● Assignment:
All lines in the entries below that hold "falseCode" make up the answer.

Collected data:

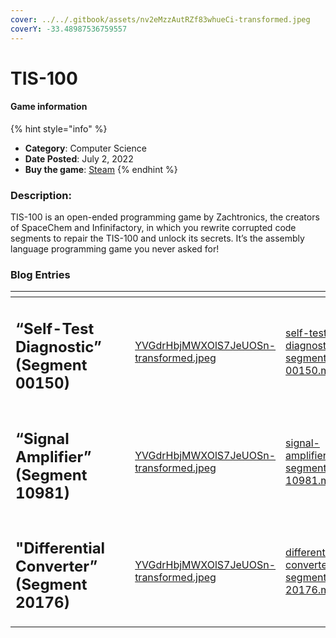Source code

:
 ```yaml
---
cover: ../../.gitbook/assets/nv2eMzzAutRZf83whueCi-transformed.jpeg
coverY: -33.48987536759557
---
```


# TIS-100

#### Game information

{% hint style="info" %}
* **Category**: Computer Science
* **Date Posted**: July 2, 2022
* **Buy the game**: [Steam](https://store.steampowered.com/app/370360/TIS100/)
{% endhint %}

### Description:

TIS-100 is an open-ended programming game by Zachtronics, the creators of SpaceChem and Infinifactory, in which you rewrite corrupted code segments to repair the TIS-100 and unlock its secrets. It’s the assembly language programming game you never asked for!

### Blog Entries

<table data-view="cards"><thead><tr><th></th><th></th><th></th><th data-hidden data-card-cover data-type="files"></th><th data-hidden data-card-target data-type="content-ref"></th></tr></thead><tbody><tr><td><h2>“Self-Test Diagnostic” (Segment 00150)</h2></td><td></td><td></td><td><a href="../../.gitbook/assets/YVGdrHbjMWXOlS7JeUOSn-transformed.jpeg">YVGdrHbjMWXOlS7JeUOSn-transformed.jpeg</a></td><td><a href="self-test-diagnostic-segment-00150.md">self-test-diagnostic-segment-00150.md</a></td></tr><tr><td><h2>“Signal Amplifier” (Segment 10981)</h2></td><td></td><td></td><td><a href="../../.gitbook/assets/YVGdrHbjMWXOlS7JeUOSn-transformed.jpeg">YVGdrHbjMWXOlS7JeUOSn-transformed.jpeg</a></td><td><a href="signal-amplifier-segment-10981.md">signal-amplifier-segment-10981.md</a></td></tr><tr><td><h2>"Differential Converter” (Segment 20176)</h2></td><td></td><td></td><td><a href="../../.gitbook/assets/YVGdrHbjMWXOlS7JeUOSn-transformed.jpeg">YVGdrHbjMWXOlS7JeUOSn-transformed.jpeg</a></td><td><a href="differential-converter-segment-20176.md">differential-converter-segment-20176.md</a></td></tr></tbody></table>
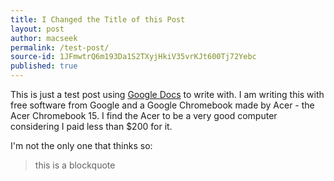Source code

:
 ```yaml
---
title: I Changed the Title of this Post
layout: post
author: macseek
permalink: /test-post/
source-id: 1JFmwtrQ6m193Da1S2TXyjHkiV35vrKJt600Tj72Yebc
published: true
---
```

This is just a test post using [Google Docs](https://www.google.com/docs/about/) to write with. I am writing this with free software from Google and a Google Chromebook made by Acer - the Acer Chromebook 15. I find the Acer to be a very good computer considering I paid less than $200 for it. 

I'm not the only one that thinks so: 

> this is a blockquote

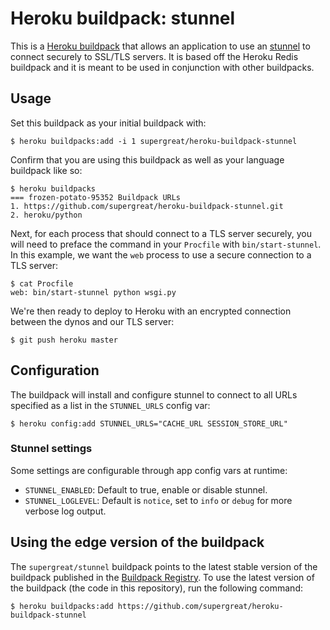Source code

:# Heroku buildpack: stunnel

This is a [Heroku buildpack](http://devcenter.heroku.com/articles/buildpacks) that
allows an application to use an [stunnel](http://stunnel.org) to connect securely to
SSL/TLS servers. It is based off the Heroku Redis buildpack and it is meant to be used in
conjunction with other buildpacks.

## Usage

Set this buildpack as your initial buildpack with:

```console
$ heroku buildpacks:add -i 1 supergreat/heroku-buildpack-stunnel
```

Confirm that you are using this buildpack as well as your language buildpack like so:

```console
$ heroku buildpacks
=== frozen-potato-95352 Buildpack URLs
1. https://github.com/supergreat/heroku-buildpack-stunnel.git
2. heroku/python
```

Next, for each process that should connect to a TLS server securely, you will need to
preface the command in your `Procfile` with `bin/start-stunnel`. In this example, we want
the `web` process to use a secure connection to a TLS server:

```
$ cat Procfile
web: bin/start-stunnel python wsgi.py
```

We're then ready to deploy to Heroku with an encrypted connection between the dynos and our
TLS server:

```
$ git push heroku master
```

## Configuration

The buildpack will install and configure stunnel to connect to all URLs specified as a list
in the  `STUNNEL_URLS` config var:

```
$ heroku config:add STUNNEL_URLS="CACHE_URL SESSION_STORE_URL"
```

### Stunnel settings

Some settings are configurable through app config vars at runtime:

- ``STUNNEL_ENABLED``: Default to true, enable or disable stunnel.
- ``STUNNEL_LOGLEVEL``: Default is `notice`, set to `info` or `debug` for more verbose log output.

## Using the edge version of the buildpack

The `supergreat/stunnel` buildpack points to the latest stable version of the buildpack published in the [Buildpack Registry](https://devcenter.heroku.com/articles/buildpack-registry). To use the latest version of the buildpack (the code in this repository), run the following command:

```
$ heroku buildpacks:add https://github.com/supergreat/heroku-buildpack-stunnel
```
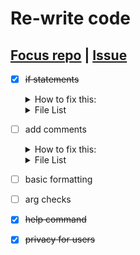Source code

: # Re-write code
## [Focus repo](https://github.com/jeanenchanted/focus) | [Issue](https://github.com/jeanenchanted/focus/issues/16)

- [x] ~~if statements~~

    <details>
    <summary>How to fix this:</summary>

     ```js
    `$replaceText[$replaceText[$checkCondition[something==something];true;trueCode;-1];false;falseCode;-1]` 
    // old code uses $replaceText

    `$if[something==something] trueCode
    $else falseCode $endif`
    // new code uses $if and $else
    ```
    </details>
    <details>
    <summary>File List</summary>

    - [x] [help.js](../commands/_utility/_help.js)
    - [x] [say.js](../commands/_utility/say.js)

    </details>

- [ ] add comments
      
    <details>
    <summary>How to fix this:</summary>

     ```js
    `some random code in here
    ${/* add comment here */''}
    $addSomeComplicatedLongCode
    $andSomeMoreCode` 
    ```
    </details>

    <details>
    <summary>File List</summary>

    <!-- utility -->
    - [ ] [help.js](../commands/_utility/_help.js)
    - [ ] [eval.js](../commands/_utility/eval.js)
    - [ ] [ping.js](../commands/_utility/ping.js)
    - [ ] [say.js](../commands/_utility/say.js)
    <!-- config -->
    - [ ] [resetranks.js](../commands/config/resetranks.js)
    - [ ] [setcard.js](../commands/config/setcard.js)
    - [ ] [setcolour.js](../commands/config/setcolour.js)
    <!-- levelling -->
    - [ ] [rank.js](../commands/levelling/rank.js)
    - [ ] [topranks.js](../commands/levelling/topranks.js)
    - [ ] [xp.js](../commands/levelling/xp.js)

    </details>

- [ ] basic formatting
- [ ] arg checks
- [x] ~~help command~~
- [x] ~~privacy for users~~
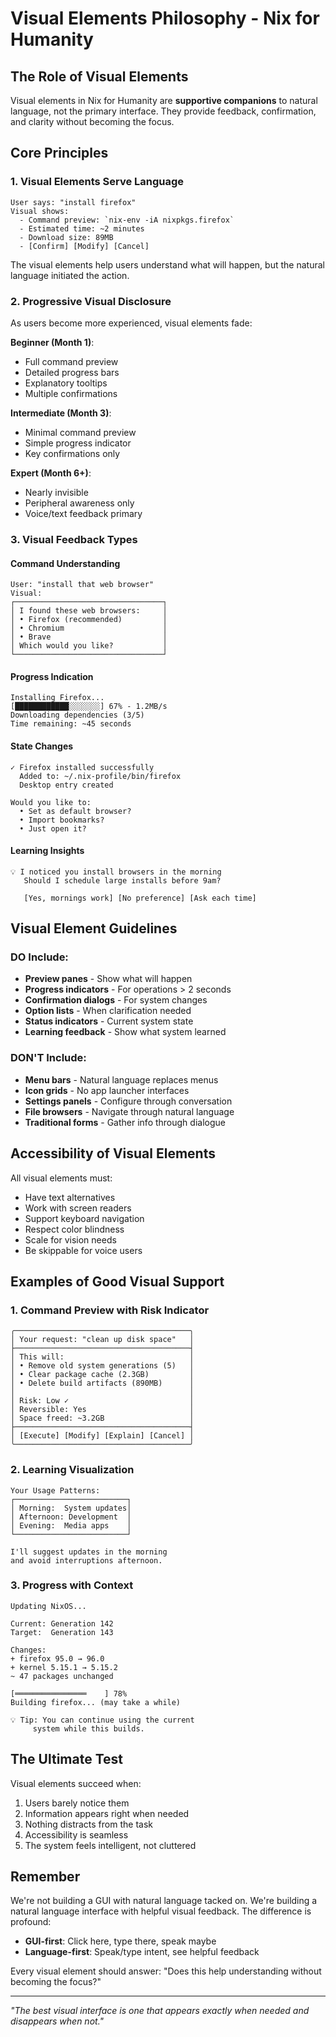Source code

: # Visual Elements Philosophy - Nix for Humanity

## The Role of Visual Elements

Visual elements in Nix for Humanity are **supportive companions** to natural language, not the primary interface. They provide feedback, confirmation, and clarity without becoming the focus.

## Core Principles

### 1. Visual Elements Serve Language
```
User says: "install firefox"
Visual shows: 
  - Command preview: `nix-env -iA nixpkgs.firefox`
  - Estimated time: ~2 minutes
  - Download size: 89MB
  - [Confirm] [Modify] [Cancel]
```

The visual elements help users understand what will happen, but the natural language initiated the action.

### 2. Progressive Visual Disclosure
As users become more experienced, visual elements fade:

**Beginner (Month 1)**:
- Full command preview
- Detailed progress bars
- Explanatory tooltips
- Multiple confirmations

**Intermediate (Month 3)**:
- Minimal command preview
- Simple progress indicator
- Key confirmations only

**Expert (Month 6+)**:
- Nearly invisible
- Peripheral awareness only
- Voice/text feedback primary

### 3. Visual Feedback Types

#### Command Understanding
```
User: "install that web browser"
Visual: 
┌─────────────────────────────────┐
│ I found these web browsers:     │
│ • Firefox (recommended)         │
│ • Chromium                      │
│ • Brave                         │
│ Which would you like?           │
└─────────────────────────────────┘
```

#### Progress Indication
```
Installing Firefox...
[████████████░░░░░░░] 67% - 1.2MB/s
Downloading dependencies (3/5)
Time remaining: ~45 seconds
```

#### State Changes
```
✓ Firefox installed successfully
  Added to: ~/.nix-profile/bin/firefox
  Desktop entry created
  
Would you like to:
  • Set as default browser?
  • Import bookmarks?
  • Just open it?
```

#### Learning Insights
```
💡 I noticed you install browsers in the morning
   Should I schedule large installs before 9am?
   
   [Yes, mornings work] [No preference] [Ask each time]
```

## Visual Element Guidelines

### DO Include:
- **Preview panes** - Show what will happen
- **Progress indicators** - For operations > 2 seconds
- **Confirmation dialogs** - For system changes
- **Option lists** - When clarification needed
- **Status indicators** - Current system state
- **Learning feedback** - Show what system learned

### DON'T Include:
- **Menu bars** - Natural language replaces menus
- **Icon grids** - No app launcher interfaces
- **Settings panels** - Configure through conversation
- **File browsers** - Navigate through natural language
- **Traditional forms** - Gather info through dialogue

## Accessibility of Visual Elements

All visual elements must:
- Have text alternatives
- Work with screen readers
- Support keyboard navigation
- Respect color blindness
- Scale for vision needs
- Be skippable for voice users

## Examples of Good Visual Support

### 1. Command Preview with Risk Indicator
```
╭───────────────────────────────────────╮
│ Your request: "clean up disk space"   │
├───────────────────────────────────────┤
│ This will:                            │
│ • Remove old system generations (5)   │
│ • Clear package cache (2.3GB)         │
│ • Delete build artifacts (890MB)      │
│                                       │
│ Risk: Low ✓                           │
│ Reversible: Yes                       │
│ Space freed: ~3.2GB                   │
├───────────────────────────────────────┤
│ [Execute] [Modify] [Explain] [Cancel] │
╰───────────────────────────────────────╯
```

### 2. Learning Visualization
```
Your Usage Patterns:
┌─────────────────────────┐
│ Morning:  System updates│
│ Afternoon: Development  │
│ Evening:  Media apps    │
└─────────────────────────┘

I'll suggest updates in the morning
and avoid interruptions afternoon.
```

### 3. Progress with Context
```
Updating NixOS...

Current: Generation 142
Target:  Generation 143

Changes:
+ firefox 95.0 → 96.0
+ kernel 5.15.1 → 5.15.2
~ 47 packages unchanged

[════════════════    ] 78%
Building firefox... (may take a while)

💡 Tip: You can continue using the current
     system while this builds.
```

## The Ultimate Test

Visual elements succeed when:
1. Users barely notice them
2. Information appears right when needed
3. Nothing distracts from the task
4. Accessibility is seamless
5. The system feels intelligent, not cluttered

## Remember

We're not building a GUI with natural language tacked on. We're building a natural language interface with helpful visual feedback. The difference is profound:

- **GUI-first**: Click here, type there, speak maybe
- **Language-first**: Speak/type intent, see helpful feedback

Every visual element should answer: "Does this help understanding without becoming the focus?"

---

*"The best visual interface is one that appears exactly when needed and disappears when not."*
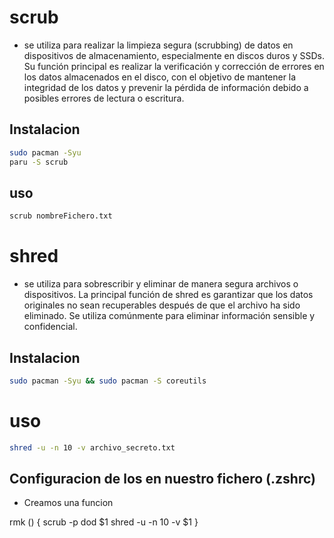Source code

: # scrub
- se utiliza para realizar la limpieza segura (scrubbing) de datos en dispositivos de almacenamiento, especialmente en discos duros y SSDs. Su función principal es realizar la verificación y corrección de errores en los datos almacenados en el disco, con el objetivo de mantener la integridad de los datos y prevenir la pérdida de información debido a posibles errores de lectura o escritura.

## Instalacion

```bash
sudo pacman -Syu
paru -S scrub
```

## uso

```bash
scrub nombreFichero.txt
```

# shred 
-  se utiliza para sobrescribir y eliminar de manera segura archivos o dispositivos. La principal función de shred es garantizar que los datos originales no sean recuperables después de que el archivo ha sido eliminado. Se utiliza comúnmente para eliminar información sensible y confidencial.

## Instalacion

```bash
sudo pacman -Syu && sudo pacman -S coreutils
```

# uso 
```bash
shred -u -n 10 -v archivo_secreto.txt
```

## Configuracion de los en nuestro fichero (.zshrc)
- Creamos una funcion 

rmk () {
  scrub -p dod $1
  shred -u -n 10 -v $1
}

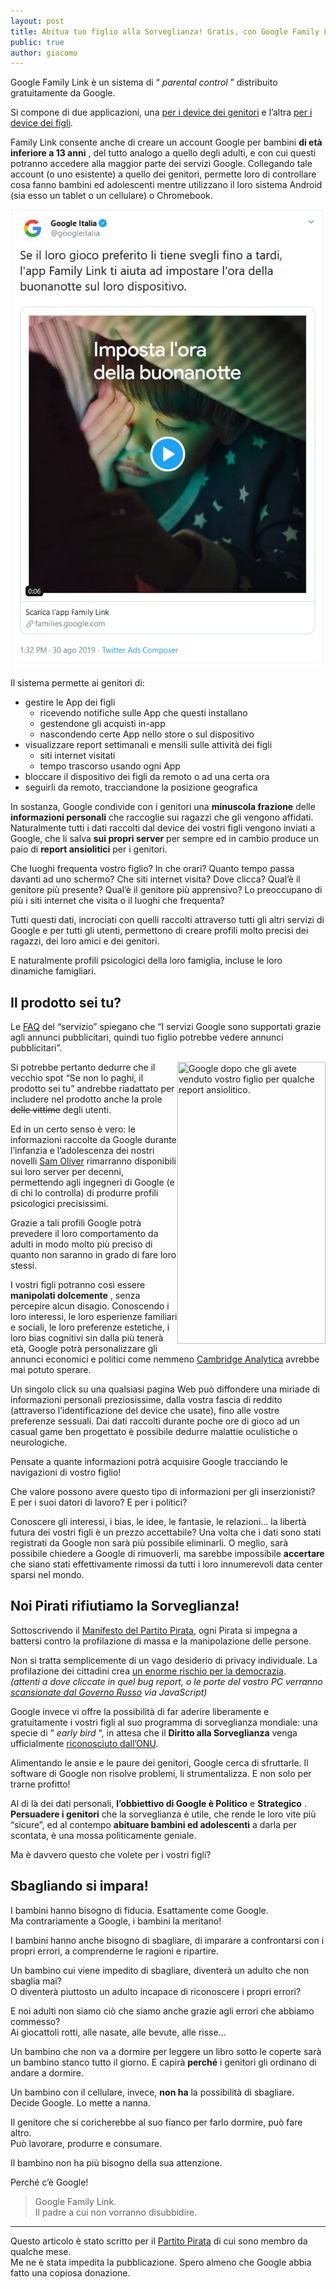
 ```yaml
---
layout: post
title: Abitua tuo figlio alla Sorveglianza! Gratis, con Google Family Link!
public: true
author: giacomo
---
```

Google Family Link è un sistema di “ *parental control* ” distribuito gratuitamente da Google.

Si compone di due applicazioni, una [per i device dei genitori](https://play.google.com/store/apps/details?id=com.google.android.apps.kids.familylink&hl=it) e l’altra [per i device dei figli](https://play.google.com/store/apps/details?id=com.google.android.apps.kids.familylinkhelper&hl=it).

Family Link consente anche di creare un account Google per bambini  **di età inferiore a 13 anni** , del tutto analogo a quello degli adulti, e con cui questi potranno accedere alla maggior parte dei servizi Google.
Collegando tale account (o uno esistente) a quello dei genitori, permette loro di controllare cosa fanno bambini ed adolescenti mentre utilizzano il loro sistema Android (sia esso un tablet o un cellulare) o Chromebook.

<img src="https://raw.githubusercontent.com/Shamar/shamar.github.io/master/graphic/GoogleFamilyLink.jpg" title="Un tweet dalla campagna pubblicitaria lanciata da Google Italia"/>


Il sistema permette ai genitori di:

* gestire le App dei figli
  * ricevendo notifiche sulle App che questi installano
  * gestendone gli acquisti in-app
  * nascondendo certe App nello store o sul dispositivo
* visualizzare report settimanali e mensili sulle attività dei figli
  * siti internet visitati
  * tempo trascorso usando ogni App
* bloccare il dispositivo dei figli da remoto o ad una certa ora
* seguirli da remoto, tracciandone la posizione geografica

In sostanza, Google condivide con i genitori una  **minuscola frazione**  delle  **informazioni personali**  che raccoglie sui ragazzi che gli vengono affidati.
Naturalmente tutti i dati raccolti dal device dei vostri figli vengono inviati a Google, che li salva  **sui propri server**  per sempre ed in cambio produce un paio di  **report ansiolitici**  per i genitori.

Che luoghi frequenta vostro figlio? In che orari?
Quanto tempo passa davanti ad uno schermo?
Che siti internet visita? Dove clicca?
Qual’è il genitore più presente?
Qual’è il genitore più apprensivo?
Lo preoccupano di più i siti internet che visita o il luoghi che frequenta?

Tutti questi dati, incrociati con quelli raccolti attraverso tutti gli altri servizi di Google e per tutti gli utenti, permettono di creare profili molto precisi dei ragazzi, dei loro amici e dei genitori.

E naturalmente profili psicologici della loro famiglia, incluse le loro dinamiche famigliari.

## Il prodotto sei tu?

Le [FAQ](https://families.google.com/intl/it_ALL/familylink/faq/) del “servizio” spiegano che “I servizi Google sono supportati grazie agli annunci pubblicitari, quindi tuo figlio potrebbe vedere annunci pubblicitari”.

<img src="https://proxy.duckduckgo.com/iu/?u=https%3A%2F%2Ftse4.mm.bing.net%2Fth%3Fid%3DOIP.2h5AAt9APc7YGMLEIDfa8wHaOG%26pid%3DApi&f=1" width="237" height="451" style="float:right" title="Google dopo che gli avete venduto vostro figlio per qualche report ansiolitico."/>

Si potrebbe pertanto dedurre che il vecchio spot “Se non lo paghi, il prodotto sei tu” andrebbe riadattato per includere nel prodotto anche la prole  ~~delle vittime~~  degli utenti.

Ed in un certo senso è vero: le informazioni raccolte da Google durante l’infanzia e l’adolescenza dei nostri novelli [Sam Oliver](https://it.wikipedia.org/wiki/Reaper_-_In_missione_per_il_Diavolo) rimarranno disponibili sui loro server per decenni, permettendo agli ingegneri di Google (e di chi lo controlla) di produrre profili psicologici precisissimi.

Grazie a tali profili Google potrà prevedere il loro comportamento da adulti in modo molto più preciso di quanto non saranno in grado di fare loro stessi.

I vostri figli potranno così essere  **manipolati dolcemente** , senza percepire alcun disagio. Conoscendo i loro interessi, le loro esperienze familiari e sociali, le loro preferenze estetiche, i loro bias cognitivi sin dalla più tenerà età, Google potrà personalizzare gli annunci economici e politici come nemmeno [Cambridge Analytica](https://it.wikipedia.org/wiki/Scandalo_Facebook-Cambridge_Analytica) avrebbe mai potuto sperare.

Un singolo click su una qualsiasi pagina Web può diffondere una miriade di informazioni personali preziosissime, dalla vostra fascia di reddito (attraverso l’identificazione del device che usate), fino alle vostre preferenze sessuali. Dai dati raccolti durante poche ore di gioco ad un casual game ben progettato è possibile dedurre malattie oculistiche o neurologiche.

Pensate a quante informazioni potrà acquisire Google tracciando le navigazioni di vostro figlio!

Che valore possono avere questo tipo di informazioni per gli inserzionisti?  
E per i suoi datori di lavoro? E per i politici?

Conoscere gli interessi, i bias, le idee, le fantasie, le relazioni... la libertà futura dei vostri figli è un prezzo accettabile?
Una volta che i dati sono stati registrati da Google non sarà più possibile eliminarli.
O meglio, sarà possibile chiedere a Google di rimuoverli, ma sarebbe impossibile **accertare** che siano stati effettivamente rimossi da tutti i loro innumerevoli data center sparsi nel mondo.

## Noi Pirati rifiutiamo la Sorveglianza!

Sottoscrivendo il [Manifesto del Partito Pirata](https://www.partito-pirata.it/manifesto/), ogni Pirata si impegna a battersi contro la profilazione di massa e la manipolazione delle persone.

Non si tratta semplicemente di un vago desiderio di privacy individuale.
La profilazione dei cittadini crea [un enorme rischio per la democrazia](https://bugzilla.mozilla.org/show_bug.cgi?id=1487081#c16).  
<span style="text-size: small">
*(attenti a dove cliccate in quel bug report, o le porte del vostro PC verranno [scansionate dal Governo Russo](https://rain-1.github.io/in-browser-localhostdiscovery) via JavaScript)*
</span>

Google invece vi offre la possibilità di far aderire liberamente e gratuitamente i vostri figli al suo programma di sorveglianza mondiale: una specie di “ *early bird* “, in attesa che il  **Diritto alla Sorveglianza**  venga ufficialmente [riconosciuto dall’ONU](https://www.un.org/en/universal-declaration-human-rights/index.html).

Alimentando le ansie e le paure dei genitori, Google cerca di sfruttarle.
Il software di Google non risolve problemi, li strumentalizza.
E non solo per trarne profitto!

Al di là dei dati personali,  **l’obbiettivo di Google è Politico**  e  **Strategico** .
**Persuadere i genitori**  che la sorveglianza è utile, che rende le loro vite più “sicure”, ed al contempo  **abituare bambini ed adolescenti**  a darla per scontata, è una mossa politicamente geniale.

Ma è davvero questo che volete per i vostri figli?

## Sbagliando si impara!

I bambini hanno bisogno di fiducia. Esattamente come Google.  
Ma contrariamente a Google, i bambini la meritano!

I bambini hanno anche bisogno di sbagliare, di imparare a confrontarsi con i propri errori, a comprenderne le ragioni e ripartire.

Un bambino cui viene impedito di sbagliare, diventerà un adulto che non sbaglia mai?  
O diventerà piuttosto un adulto incapace di riconoscere i propri errori?

E noi adulti non siamo ciò che siamo anche grazie agli errori che abbiamo commesso?  
Ai giocattoli rotti, alle nasate, alle bevute, alle risse…

Un bambino che non va a dormire per leggere un libro sotto le coperte sarà un bambino stanco tutto il giorno. E capirà **perché**  i genitori gli ordinano di andare a dormire.

Un bambino con il cellulare, invece, **non ha** la possibilità di sbagliare.  
Decide Google. Lo mette a nanna.

Il genitore che si coricherebbe al suo fianco per farlo dormire, può fare altro.  
Può lavorare, produrre e consumare.

Il bambino non ha più bisogno della sua attenzione.

Perché c’è Google!

> Google Family Link.  
> Il padre a cui non vorranno disubbidire.

_____

Questo articolo è stato scritto per il [Partito Pirata](https://www.partito-pirata.it) di cui sono membro da qualche mese.  
Me ne è stata impedita la pubblicazione. Spero almeno che Google abbia fatto una copiosa donazione.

● Written answer:
    `$replaceText[$replaceText[$checkCondition[something==something];true;trueCode;-1];false;falseCode;-1]` 
    $else falseCode $endif`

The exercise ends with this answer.